Uluslararası Kızılhaç tarafından teslim alınan cenazelerin daha sonra İsrail tarafından kabul edildiği belirtiliyor. Ancak İsrail, Shiri Bibas’a ait olduğu iddia edilen cenazenin gerçekte bir Filistinli kadına ait olduğunu öne sürmüştür. Bu durum, iki taraf arasındaki gerilimi artırırken, cenazelerin kimliğine dair belirsizlikler devam etmektedir.
Hamas, konuyla ilgili yaptığı açıklamada, cenazelerin karışabileceği veya bir hata olabileceğini kabul ettiklerini belirtmiştir. Toplumda oluşan kaosun, İsrailli ailenin kaldığı yerin işgalciler tarafından bombalanması sonucu meydana gelmiş olabileceği ifade edilmiştir. Bu açıklama, hem savaşın getirdiği vahşeti hem de huzursuzlukları gözler önüne sermektedir.

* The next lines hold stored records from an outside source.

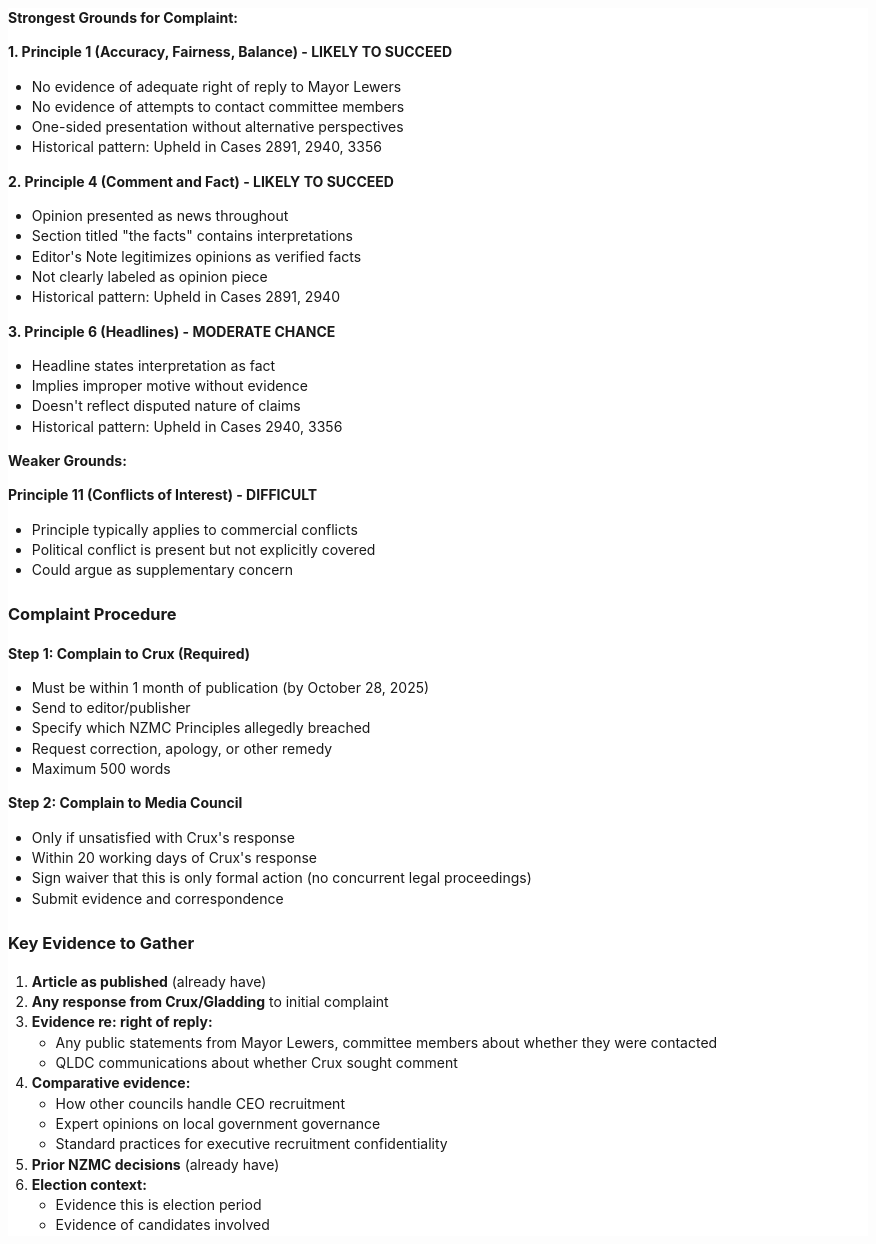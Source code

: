 **Strongest Grounds for Complaint:**

**1. Principle 1 (Accuracy, Fairness, Balance) - LIKELY TO SUCCEED**
- No evidence of adequate right of reply to Mayor Lewers
- No evidence of attempts to contact committee members
- One-sided presentation without alternative perspectives
- Historical pattern: Upheld in Cases 2891, 2940, 3356

**2. Principle 4 (Comment and Fact) - LIKELY TO SUCCEED**
- Opinion presented as news throughout
- Section titled "the facts" contains interpretations
- Editor's Note legitimizes opinions as verified facts
- Not clearly labeled as opinion piece
- Historical pattern: Upheld in Cases 2891, 2940

**3. Principle 6 (Headlines) - MODERATE CHANCE**
- Headline states interpretation as fact
- Implies improper motive without evidence
- Doesn't reflect disputed nature of claims
- Historical pattern: Upheld in Cases 2940, 3356

**Weaker Grounds:**

**Principle 11 (Conflicts of Interest) - DIFFICULT**
- Principle typically applies to commercial conflicts
- Political conflict is present but not explicitly covered
- Could argue as supplementary concern

### Complaint Procedure

**Step 1: Complain to Crux (Required)**
- Must be within 1 month of publication (by October 28, 2025)
- Send to editor/publisher
- Specify which NZMC Principles allegedly breached
- Request correction, apology, or other remedy
- Maximum 500 words

**Step 2: Complain to Media Council**
- Only if unsatisfied with Crux's response
- Within 20 working days of Crux's response
- Sign waiver that this is only formal action (no concurrent legal proceedings)
- Submit evidence and correspondence

### Key Evidence to Gather

1. **Article as published** (already have)
2. **Any response from Crux/Gladding** to initial complaint
3. **Evidence re: right of reply:**
   - Any public statements from Mayor Lewers, committee members about whether they were contacted
   - QLDC communications about whether Crux sought comment
4. **Comparative evidence:**
   - How other councils handle CEO recruitment
   - Expert opinions on local government governance
   - Standard practices for executive recruitment confidentiality
5. **Prior NZMC decisions** (already have)
6. **Election context:**
   - Evidence this is election period
   - Evidence of candidates involved
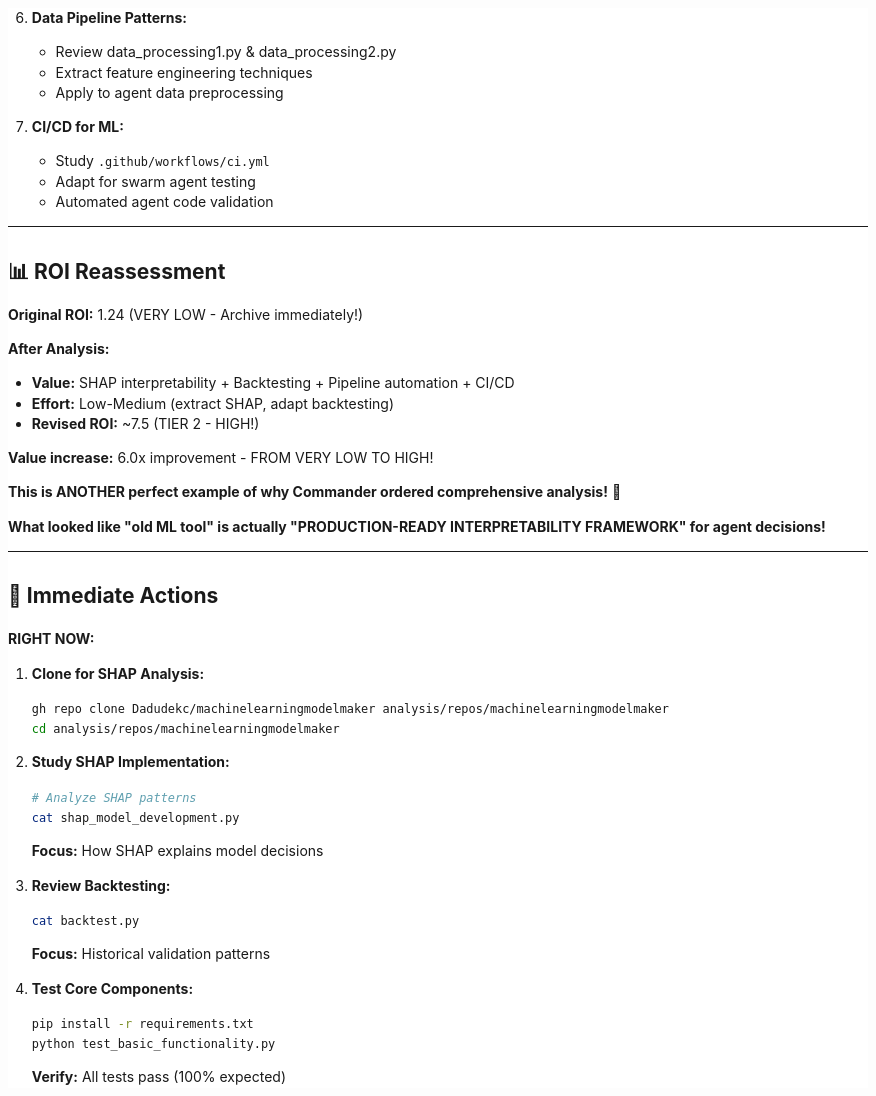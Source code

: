6. **Data Pipeline Patterns:**
   - Review data_processing1.py & data_processing2.py
   - Extract feature engineering techniques
   - Apply to agent data preprocessing

7. **CI/CD for ML:**
   - Study `.github/workflows/ci.yml`
   - Adapt for swarm agent testing
   - Automated agent code validation

---

## 📊 ROI Reassessment

**Original ROI:** 1.24 (VERY LOW - Archive immediately!)

**After Analysis:**
- **Value:** SHAP interpretability + Backtesting + Pipeline automation + CI/CD
- **Effort:** Low-Medium (extract SHAP, adapt backtesting)
- **Revised ROI:** ~7.5 (TIER 2 - HIGH!)

**Value increase:** 6.0x improvement - FROM VERY LOW TO HIGH!

**This is ANOTHER perfect example of why Commander ordered comprehensive analysis!** 🎯

**What looked like "old ML tool" is actually "PRODUCTION-READY INTERPRETABILITY FRAMEWORK" for agent decisions!**

---

## 🚀 Immediate Actions

**RIGHT NOW:**

1. **Clone for SHAP Analysis:**
   ```bash
   gh repo clone Dadudekc/machinelearningmodelmaker analysis/repos/machinelearningmodelmaker
   cd analysis/repos/machinelearningmodelmaker
   ```

2. **Study SHAP Implementation:**
   ```bash
   # Analyze SHAP patterns
   cat shap_model_development.py
   ```
   **Focus:** How SHAP explains model decisions

3. **Review Backtesting:**
   ```bash
   cat backtest.py
   ```
   **Focus:** Historical validation patterns

4. **Test Core Components:**
   ```bash
   pip install -r requirements.txt
   python test_basic_functionality.py
   ```
   **Verify:** All tests pass (100% expected)
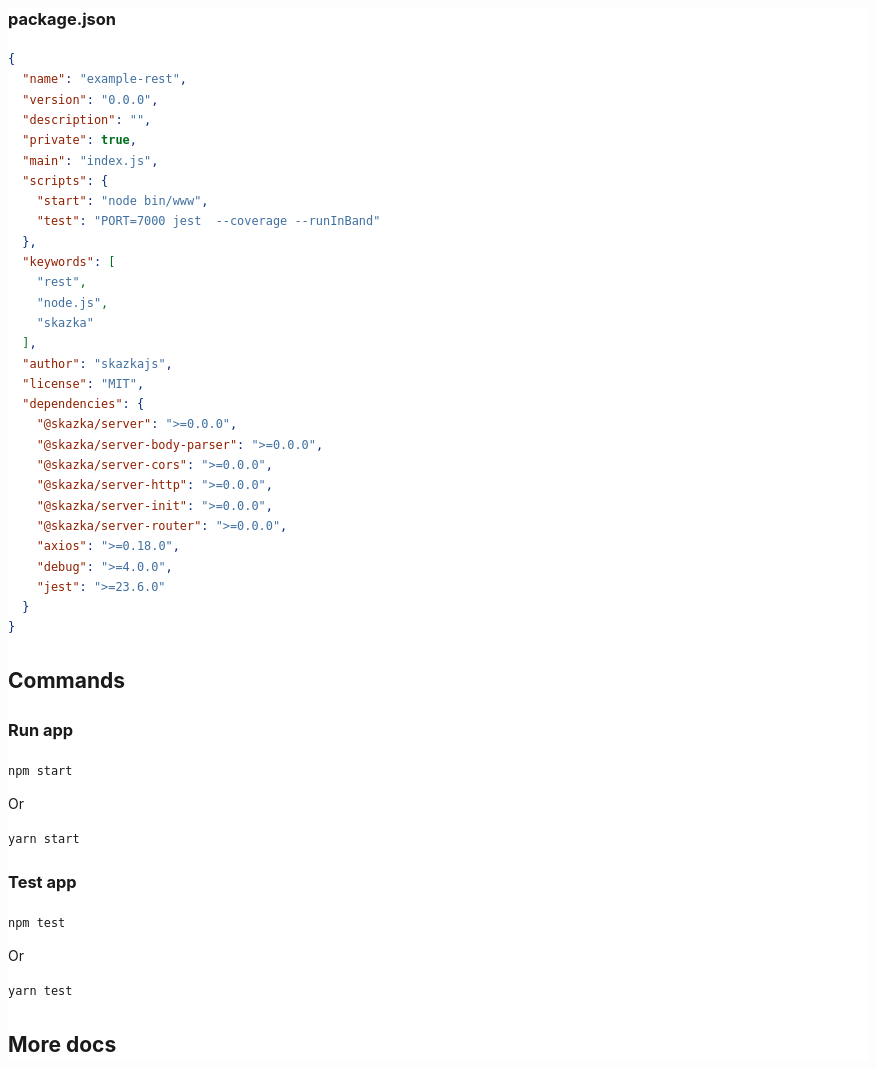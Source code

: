 ### package.json

```json
{
  "name": "example-rest",
  "version": "0.0.0",
  "description": "",
  "private": true,
  "main": "index.js",
  "scripts": {
    "start": "node bin/www",
    "test": "PORT=7000 jest  --coverage --runInBand"
  },
  "keywords": [
    "rest",
    "node.js",
    "skazka"
  ],
  "author": "skazkajs",
  "license": "MIT",
  "dependencies": {
    "@skazka/server": ">=0.0.0",
    "@skazka/server-body-parser": ">=0.0.0",
    "@skazka/server-cors": ">=0.0.0",
    "@skazka/server-http": ">=0.0.0",
    "@skazka/server-init": ">=0.0.0",
    "@skazka/server-router": ">=0.0.0",
    "axios": ">=0.18.0",
    "debug": ">=4.0.0",
    "jest": ">=23.6.0"
  }
}
```

## Commands

### Run app

    npm start
    
Or

    yarn start
    
### Test app

    npm test
    
Or

    yarn test

## More docs
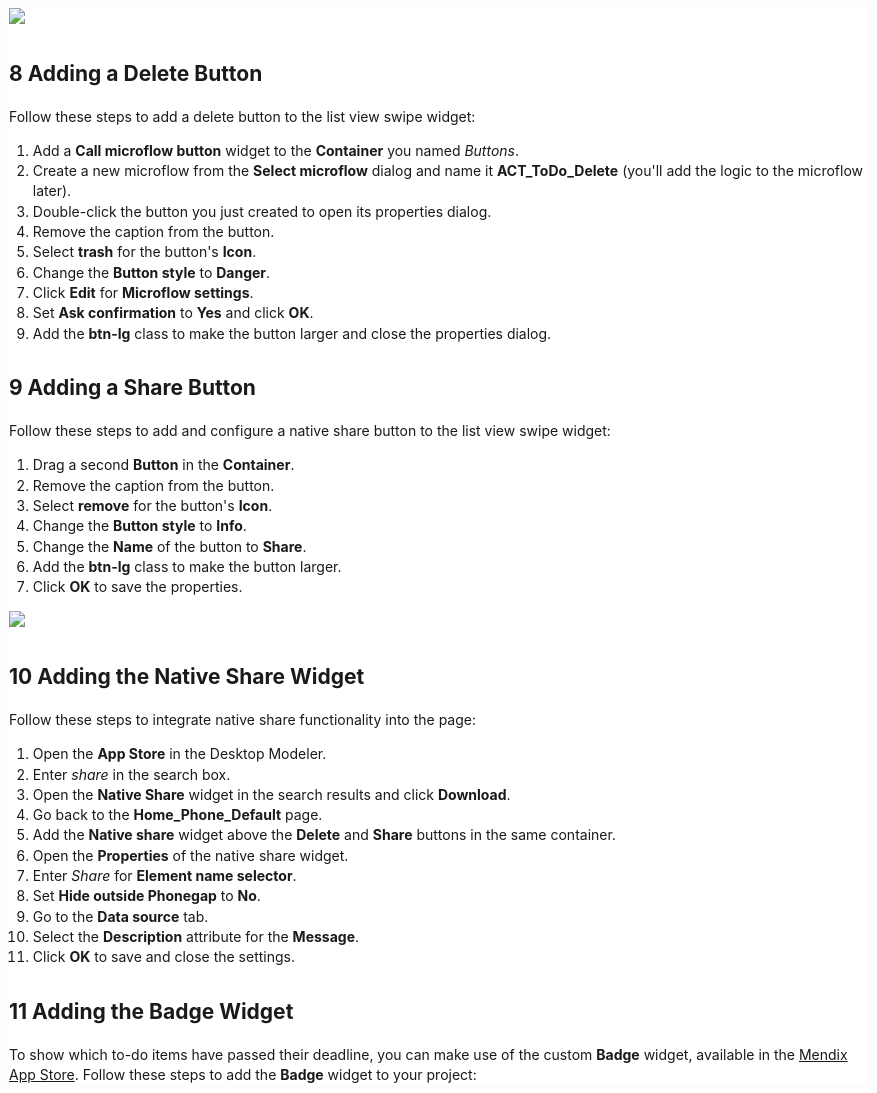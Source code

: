   ![](attachments/create-a-to-do-app/todo-08.jpg)

## 8 Adding a Delete Button

Follow these steps to add a delete button to the list view swipe widget:

1. Add a **Call microflow button** widget to the **Container** you named *Buttons*.
2. Create a new microflow from the **Select microflow** dialog and name it **ACT_ToDo_Delete** (you'll add the logic to the microflow later).
3. Double-click the button you just created to open its properties dialog.
4. Remove the caption from the button.
5. Select **trash** for the button's **Icon**.
6. Change the **Button style** to **Danger**.
7. Click **Edit** for **Microflow settings**.
8. Set **Ask confirmation** to **Yes** and click **OK**.
9. Add the **btn-lg** class to make the button larger and close the properties dialog.

## 9 Adding a Share Button

Follow these steps to add and configure a native share button to the list view swipe widget:

1. Drag a second **Button** in the **Container**.
2. Remove the caption from the button.
3. Select **remove** for the button's **Icon**.
4. Change the **Button style** to **Info**.
5. Change the **Name** of the button to **Share**.
6. Add the **btn-lg** class to make the button larger.
7. Click **OK** to save the properties.

![](attachments/create-a-to-do-app/todo-09.jpg)

## 10 Adding the Native Share Widget

Follow these steps to integrate native share functionality into the page:

1. Open the **App Store** in the Desktop Modeler.
2. Enter *share* in the search box.
3. Open the **Native Share** widget in the search results and click **Download**.
4. Go back to the **Home_Phone_Default** page.
5. Add the **Native share** widget above the **Delete** and **Share** buttons in the same container.
6. Open the **Properties** of the native share widget.
7. Enter *Share* for **Element name selector**.
8. Set **Hide outside Phonegap** to **No**.
9. Go to the **Data source** tab.
10. Select the **Description** attribute for the **Message**.
11. Click **OK** to save and close the settings.

## 11 Adding the Badge Widget

To show which to-do items have passed their deadline, you can make use of the custom **Badge** widget, available in the [Mendix App Store](https://appstore.home.mendix.com/link/app/50325/Mendix/Badge). 
Follow these steps to add the **Badge** widget to your project:
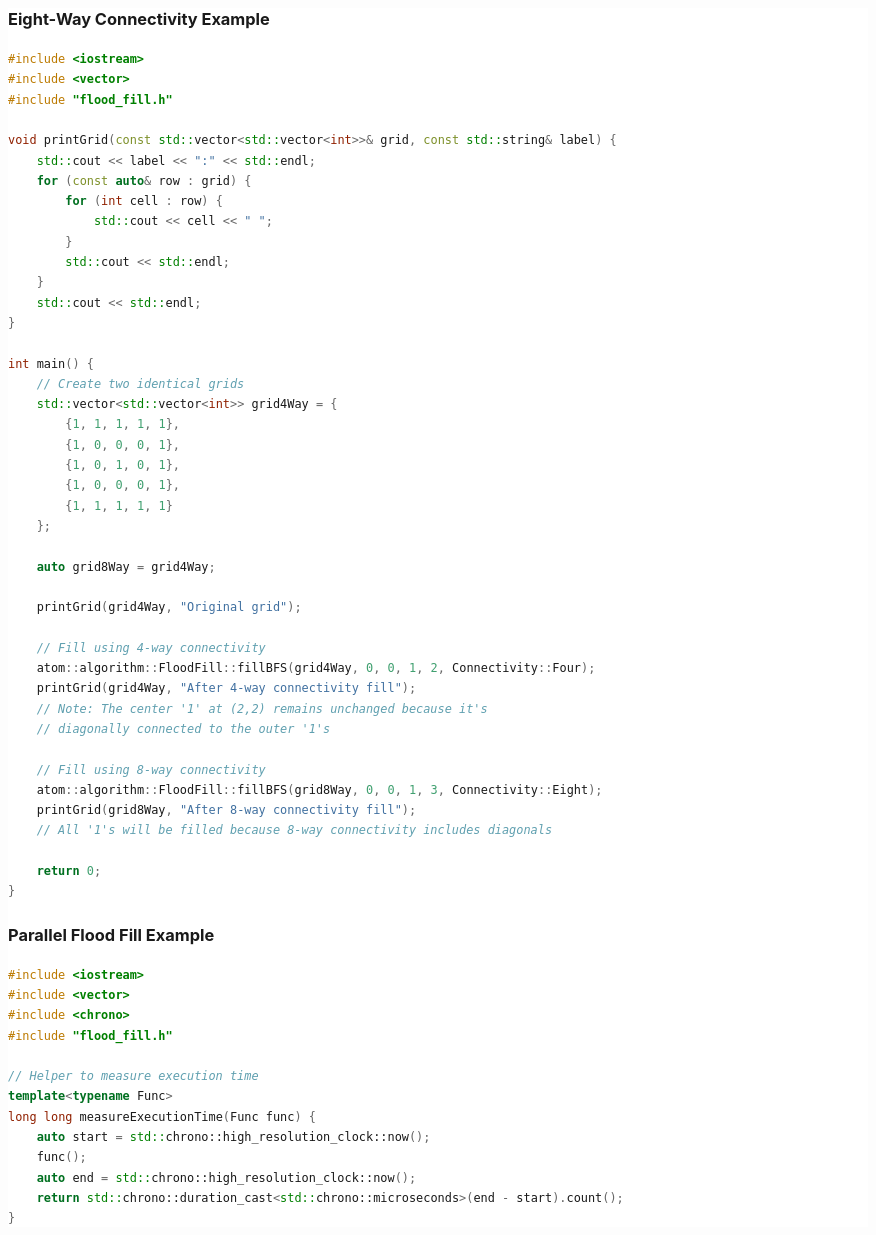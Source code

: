 ### Eight-Way Connectivity Example

```cpp
#include <iostream>
#include <vector>
#include "flood_fill.h"

void printGrid(const std::vector<std::vector<int>>& grid, const std::string& label) {
    std::cout << label << ":" << std::endl;
    for (const auto& row : grid) {
        for (int cell : row) {
            std::cout << cell << " ";
        }
        std::cout << std::endl;
    }
    std::cout << std::endl;
}

int main() {
    // Create two identical grids
    std::vector<std::vector<int>> grid4Way = {
        {1, 1, 1, 1, 1},
        {1, 0, 0, 0, 1},
        {1, 0, 1, 0, 1},
        {1, 0, 0, 0, 1},
        {1, 1, 1, 1, 1}
    };
    
    auto grid8Way = grid4Way;
    
    printGrid(grid4Way, "Original grid");
    
    // Fill using 4-way connectivity
    atom::algorithm::FloodFill::fillBFS(grid4Way, 0, 0, 1, 2, Connectivity::Four);
    printGrid(grid4Way, "After 4-way connectivity fill");
    // Note: The center '1' at (2,2) remains unchanged because it's 
    // diagonally connected to the outer '1's
    
    // Fill using 8-way connectivity
    atom::algorithm::FloodFill::fillBFS(grid8Way, 0, 0, 1, 3, Connectivity::Eight);
    printGrid(grid8Way, "After 8-way connectivity fill");
    // All '1's will be filled because 8-way connectivity includes diagonals
    
    return 0;
}
```

### Parallel Flood Fill Example

```cpp
#include <iostream>
#include <vector>
#include <chrono>
#include "flood_fill.h"

// Helper to measure execution time
template<typename Func>
long long measureExecutionTime(Func func) {
    auto start = std::chrono::high_resolution_clock::now();
    func();
    auto end = std::chrono::high_resolution_clock::now();
    return std::chrono::duration_cast<std::chrono::microseconds>(end - start).count();
}

```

Yaşanan bu olay, bölgedeki insani krizin boyutlarını ve çatışmalardan etkilenen sivil hayatı ortaya koyarken, cenazelerin kimlik tespiti ve teslimat süreçlerinin ne kadar hassas olduğunu da göstermektedir. Özellikle uluslararası insani yardım kuruluşları, bu tür durumların önlenmesi için daha fazla çaba harcamaları gerektiğini vurgulamaktadır.
Böyle hassas durumlar, bölgede güvenlik ve barış ortamını sağlamanın zor olduğunu bir kez daha gösterirken, taraflar arasında diyalog ve uzlaşma gerekliliği de ön plana çıkmaktadır. Önümüzdeki günlerde gelişen durumlar ve Hamas ile İsrail arasındaki gerilimler, belirsizlikleri artırabilir ve yeni insani krizlerin önünü açabilir.